There’s a great scene in the movie Ex Machina where genius inventor Nathan describes how he was able to crack the code for creating artificial intelligence in a robot.
(Not sure if this is a spoiler alert, but if you haven’t seen the movie yet and want to go in blind, skip this next paragraph.)
He said the technology industry was using search engines all wrong by trying to extract advertising dollars and social media clicks from all the information they’re gathering. This search data doesn’t tell us what people think; it tells us how people think. That’s how he created functioning AI, by using people’s search habits to determine how they think, try to solve problems or make decisions. The result was a robot that became self-aware by harnessing the collective power of Internet search users. It’s a movie about robots, so of course things didn’t go as planned.

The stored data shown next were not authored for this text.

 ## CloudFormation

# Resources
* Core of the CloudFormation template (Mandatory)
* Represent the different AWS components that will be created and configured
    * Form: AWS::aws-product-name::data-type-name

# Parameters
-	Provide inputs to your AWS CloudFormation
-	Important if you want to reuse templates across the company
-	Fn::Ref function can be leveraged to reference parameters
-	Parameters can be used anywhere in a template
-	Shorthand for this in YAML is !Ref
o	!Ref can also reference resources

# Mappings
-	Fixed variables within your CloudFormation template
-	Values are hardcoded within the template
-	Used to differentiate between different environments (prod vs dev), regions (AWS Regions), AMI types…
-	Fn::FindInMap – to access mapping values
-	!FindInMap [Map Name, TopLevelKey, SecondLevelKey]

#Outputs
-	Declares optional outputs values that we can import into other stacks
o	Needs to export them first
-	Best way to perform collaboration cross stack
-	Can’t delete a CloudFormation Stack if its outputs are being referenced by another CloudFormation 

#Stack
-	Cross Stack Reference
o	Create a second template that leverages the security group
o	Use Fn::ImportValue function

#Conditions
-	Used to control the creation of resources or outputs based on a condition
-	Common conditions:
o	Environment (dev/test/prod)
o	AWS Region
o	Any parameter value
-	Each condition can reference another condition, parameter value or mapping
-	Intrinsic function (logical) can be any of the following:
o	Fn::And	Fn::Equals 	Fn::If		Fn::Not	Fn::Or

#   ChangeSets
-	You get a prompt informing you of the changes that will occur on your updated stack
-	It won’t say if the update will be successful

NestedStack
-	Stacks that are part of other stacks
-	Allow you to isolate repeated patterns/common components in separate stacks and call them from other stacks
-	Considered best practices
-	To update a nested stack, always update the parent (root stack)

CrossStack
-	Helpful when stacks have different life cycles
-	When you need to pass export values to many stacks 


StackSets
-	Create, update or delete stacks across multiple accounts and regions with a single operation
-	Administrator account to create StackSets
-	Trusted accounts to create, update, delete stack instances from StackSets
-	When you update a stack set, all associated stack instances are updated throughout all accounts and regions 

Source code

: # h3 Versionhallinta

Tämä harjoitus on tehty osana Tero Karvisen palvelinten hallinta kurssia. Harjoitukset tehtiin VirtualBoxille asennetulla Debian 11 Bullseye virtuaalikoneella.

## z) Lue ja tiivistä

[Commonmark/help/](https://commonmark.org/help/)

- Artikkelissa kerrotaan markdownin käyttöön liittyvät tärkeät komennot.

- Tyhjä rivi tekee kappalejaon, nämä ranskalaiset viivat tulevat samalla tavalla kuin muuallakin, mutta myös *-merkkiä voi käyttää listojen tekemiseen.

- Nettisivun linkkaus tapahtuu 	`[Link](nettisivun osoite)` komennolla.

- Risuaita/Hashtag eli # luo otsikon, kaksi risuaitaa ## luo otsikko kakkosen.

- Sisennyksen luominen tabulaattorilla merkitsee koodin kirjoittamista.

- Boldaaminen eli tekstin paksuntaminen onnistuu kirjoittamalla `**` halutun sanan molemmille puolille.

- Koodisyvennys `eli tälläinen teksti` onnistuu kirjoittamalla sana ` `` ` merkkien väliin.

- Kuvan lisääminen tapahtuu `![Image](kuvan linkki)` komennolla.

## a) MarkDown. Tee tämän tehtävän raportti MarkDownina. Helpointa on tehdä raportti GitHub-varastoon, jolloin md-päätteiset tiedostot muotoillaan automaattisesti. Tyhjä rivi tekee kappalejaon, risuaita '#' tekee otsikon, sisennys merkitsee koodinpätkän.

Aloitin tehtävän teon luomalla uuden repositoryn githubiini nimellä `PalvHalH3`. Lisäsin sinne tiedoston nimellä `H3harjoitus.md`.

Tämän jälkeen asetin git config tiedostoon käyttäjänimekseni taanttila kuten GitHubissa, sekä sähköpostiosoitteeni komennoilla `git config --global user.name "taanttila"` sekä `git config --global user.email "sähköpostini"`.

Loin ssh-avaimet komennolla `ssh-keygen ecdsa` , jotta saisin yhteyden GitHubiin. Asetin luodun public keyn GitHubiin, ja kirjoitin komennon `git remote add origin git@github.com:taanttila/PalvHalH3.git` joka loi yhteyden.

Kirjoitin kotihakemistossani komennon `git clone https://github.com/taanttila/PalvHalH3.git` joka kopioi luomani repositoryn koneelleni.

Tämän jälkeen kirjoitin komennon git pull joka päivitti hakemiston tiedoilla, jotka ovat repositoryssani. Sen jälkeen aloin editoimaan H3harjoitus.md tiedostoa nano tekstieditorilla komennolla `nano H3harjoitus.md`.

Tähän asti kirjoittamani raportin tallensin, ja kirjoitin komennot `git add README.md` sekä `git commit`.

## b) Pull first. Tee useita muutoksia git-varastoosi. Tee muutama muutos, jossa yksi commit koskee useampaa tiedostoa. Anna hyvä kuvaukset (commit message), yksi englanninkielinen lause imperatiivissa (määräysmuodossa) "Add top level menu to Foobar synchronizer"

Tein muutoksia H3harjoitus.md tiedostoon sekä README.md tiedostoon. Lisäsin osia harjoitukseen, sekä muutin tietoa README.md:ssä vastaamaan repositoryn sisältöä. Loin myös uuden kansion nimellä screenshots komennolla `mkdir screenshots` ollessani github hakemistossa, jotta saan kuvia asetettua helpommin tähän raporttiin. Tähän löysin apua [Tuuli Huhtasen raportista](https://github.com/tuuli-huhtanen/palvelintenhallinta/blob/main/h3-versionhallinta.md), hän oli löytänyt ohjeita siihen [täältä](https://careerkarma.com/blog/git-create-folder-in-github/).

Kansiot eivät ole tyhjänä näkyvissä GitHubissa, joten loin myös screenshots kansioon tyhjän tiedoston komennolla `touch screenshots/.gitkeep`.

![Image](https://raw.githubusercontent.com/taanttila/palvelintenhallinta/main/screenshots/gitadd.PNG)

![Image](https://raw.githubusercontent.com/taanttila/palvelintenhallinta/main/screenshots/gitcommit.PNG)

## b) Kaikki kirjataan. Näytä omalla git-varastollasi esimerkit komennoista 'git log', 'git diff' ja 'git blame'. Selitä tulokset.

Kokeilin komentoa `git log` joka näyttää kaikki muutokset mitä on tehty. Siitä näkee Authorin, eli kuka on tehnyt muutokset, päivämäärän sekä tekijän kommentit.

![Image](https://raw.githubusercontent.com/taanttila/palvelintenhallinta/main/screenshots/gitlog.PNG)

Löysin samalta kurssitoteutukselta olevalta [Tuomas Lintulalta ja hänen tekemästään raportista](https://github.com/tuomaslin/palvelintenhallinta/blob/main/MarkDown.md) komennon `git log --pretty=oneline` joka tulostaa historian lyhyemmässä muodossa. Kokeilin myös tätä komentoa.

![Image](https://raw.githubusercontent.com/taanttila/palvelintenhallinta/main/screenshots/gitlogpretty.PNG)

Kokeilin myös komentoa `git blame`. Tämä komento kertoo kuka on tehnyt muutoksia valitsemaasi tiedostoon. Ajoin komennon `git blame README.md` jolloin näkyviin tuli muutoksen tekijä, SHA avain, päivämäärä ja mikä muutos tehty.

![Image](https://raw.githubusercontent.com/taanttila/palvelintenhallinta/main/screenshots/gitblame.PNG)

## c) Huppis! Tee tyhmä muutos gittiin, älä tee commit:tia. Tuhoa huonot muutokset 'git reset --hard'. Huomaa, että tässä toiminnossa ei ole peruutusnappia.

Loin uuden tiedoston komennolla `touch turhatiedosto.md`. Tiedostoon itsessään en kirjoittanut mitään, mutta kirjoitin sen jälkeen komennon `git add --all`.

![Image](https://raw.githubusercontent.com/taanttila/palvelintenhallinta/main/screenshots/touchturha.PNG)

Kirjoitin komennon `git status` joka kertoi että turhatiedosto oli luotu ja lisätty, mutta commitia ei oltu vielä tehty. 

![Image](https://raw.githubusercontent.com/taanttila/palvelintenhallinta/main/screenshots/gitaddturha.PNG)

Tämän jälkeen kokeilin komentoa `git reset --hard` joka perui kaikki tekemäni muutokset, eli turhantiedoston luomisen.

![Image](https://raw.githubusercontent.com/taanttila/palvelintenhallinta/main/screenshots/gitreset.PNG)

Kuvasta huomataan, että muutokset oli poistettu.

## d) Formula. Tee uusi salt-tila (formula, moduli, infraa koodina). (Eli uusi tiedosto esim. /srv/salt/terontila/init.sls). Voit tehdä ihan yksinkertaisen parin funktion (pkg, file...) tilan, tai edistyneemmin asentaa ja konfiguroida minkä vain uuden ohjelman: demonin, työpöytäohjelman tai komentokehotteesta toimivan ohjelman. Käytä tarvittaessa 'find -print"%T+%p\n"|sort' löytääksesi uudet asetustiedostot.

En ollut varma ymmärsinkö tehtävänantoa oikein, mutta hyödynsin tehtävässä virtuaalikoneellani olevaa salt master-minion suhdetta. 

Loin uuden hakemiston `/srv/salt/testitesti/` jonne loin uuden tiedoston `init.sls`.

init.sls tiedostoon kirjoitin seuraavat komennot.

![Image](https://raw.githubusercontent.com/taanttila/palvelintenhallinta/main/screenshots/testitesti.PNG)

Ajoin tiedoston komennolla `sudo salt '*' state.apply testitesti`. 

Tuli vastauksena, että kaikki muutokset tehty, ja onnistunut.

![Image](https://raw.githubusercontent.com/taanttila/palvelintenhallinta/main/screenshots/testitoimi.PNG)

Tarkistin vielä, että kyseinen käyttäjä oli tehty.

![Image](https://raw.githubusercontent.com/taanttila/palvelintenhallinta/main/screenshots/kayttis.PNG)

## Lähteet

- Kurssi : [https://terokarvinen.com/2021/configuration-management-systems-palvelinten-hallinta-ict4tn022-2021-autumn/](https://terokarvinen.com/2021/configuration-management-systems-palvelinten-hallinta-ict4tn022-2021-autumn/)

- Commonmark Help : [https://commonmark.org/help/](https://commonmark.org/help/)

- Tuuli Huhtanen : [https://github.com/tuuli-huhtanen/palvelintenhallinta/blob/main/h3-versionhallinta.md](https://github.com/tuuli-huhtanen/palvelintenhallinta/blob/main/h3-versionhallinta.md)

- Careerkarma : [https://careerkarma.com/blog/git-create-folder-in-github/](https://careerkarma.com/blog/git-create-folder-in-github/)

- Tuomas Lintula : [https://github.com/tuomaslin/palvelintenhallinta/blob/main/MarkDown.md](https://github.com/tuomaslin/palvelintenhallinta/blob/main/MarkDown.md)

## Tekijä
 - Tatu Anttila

Betterment founder Jon Stein wrote an interesting piece recently that makes the case that we’re on the verge of creating the financial Ex Machina of sorts. Here he talks about the potential for technology to affect the future of financial advice:
Forward-thinking, tech-savvy policy makers recognize that government can play a crucial role as an enabler of progress. They are already working on a framework that will allow us to build seamless, ‘magical’ experiences. Your accrued Social Security benefits will be downloadable directly from the government. Algorithms will integrate this data into projections, and will give you automated advice on how to maximize your eventual benefits. Likewise, you’ll authorize for your tax returns to be securely downloaded directly from the IRS, and your personal tax rates will be used to optimize every transaction.
Once in retirement, each income payment will be funded from the most tax-efficient source (taxable, tax-deferred or Roth), factoring in required minimum distributions, along with your evolving lifestyle needs. Our Retirement Income service already advises you on how much you can safely take as income, and automates that cash flow, but this is only the beginning.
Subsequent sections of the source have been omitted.